Ve anlaşılan Beşiktaş rakibin gücünü düşünüp fazla uğraşmadan maçı alma niyetindeydi. Böyle olunca da Skenderbeu ümitlendi, bildiği oyunu oynamakta zorlanmadı.

Gazetecilik tutuklandı
Beşiktaş’ta Gomez, Olcay ve Quaresma dinlendiriliyordu. Son haftalarda çok dinlenen Gökhan, Kerim ve Cenk ise sahadaydı.
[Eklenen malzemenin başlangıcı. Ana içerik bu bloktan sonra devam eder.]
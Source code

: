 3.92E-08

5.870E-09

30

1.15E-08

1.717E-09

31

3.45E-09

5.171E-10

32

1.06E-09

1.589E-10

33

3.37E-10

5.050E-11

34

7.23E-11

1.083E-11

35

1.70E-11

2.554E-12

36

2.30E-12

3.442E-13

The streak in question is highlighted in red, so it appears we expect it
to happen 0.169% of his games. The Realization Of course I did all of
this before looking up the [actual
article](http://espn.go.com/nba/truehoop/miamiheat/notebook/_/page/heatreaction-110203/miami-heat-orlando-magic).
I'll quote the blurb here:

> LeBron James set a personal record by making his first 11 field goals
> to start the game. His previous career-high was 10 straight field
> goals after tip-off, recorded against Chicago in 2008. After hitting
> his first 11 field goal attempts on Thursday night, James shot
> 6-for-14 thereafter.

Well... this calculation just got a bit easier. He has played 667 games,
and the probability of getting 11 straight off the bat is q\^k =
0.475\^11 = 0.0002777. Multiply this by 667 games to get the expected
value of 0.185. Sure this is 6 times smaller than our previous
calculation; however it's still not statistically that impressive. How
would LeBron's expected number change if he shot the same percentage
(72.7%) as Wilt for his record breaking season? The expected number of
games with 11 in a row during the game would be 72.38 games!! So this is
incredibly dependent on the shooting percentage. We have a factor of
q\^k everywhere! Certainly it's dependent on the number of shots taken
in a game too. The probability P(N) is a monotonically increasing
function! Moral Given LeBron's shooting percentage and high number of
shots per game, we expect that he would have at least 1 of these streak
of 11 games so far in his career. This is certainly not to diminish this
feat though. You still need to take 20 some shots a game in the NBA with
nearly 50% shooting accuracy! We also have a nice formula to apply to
2. yarıya Kartal daha etkili başladı. Tek farklı skor tehlikeliydi. Aslında 2. gole de çok yaklaştı Siyah - Beyazlılar. Ama önce Tosic’le sonra da Cenk’le feci şekilde bu fırsatları kaçırınca rakibin her kalemize gelişi gerilim nedeni oldu. Bu sıkıntı 78. dakikaya kadar sürdü. Gökhan-Q17 ortaklığından gelen topu Cenk’in ağlara yollamaktan başka seçeneği yoktu. 2. gol herkesi rahatlattı.
Bu galibiyetle Kartal grupta liderliğe yükseldi ama S. Lizbon’un L. Moskova’yı yenmesinden sonra her şey son maçlara kaldı.
Yazıyı bitirirken Türkiye’de gazeteciliğin tutuklandığını üzülerek öğrendim. Bu ortamda maç yorumu yazsan ne olur, yazmasam ne olur.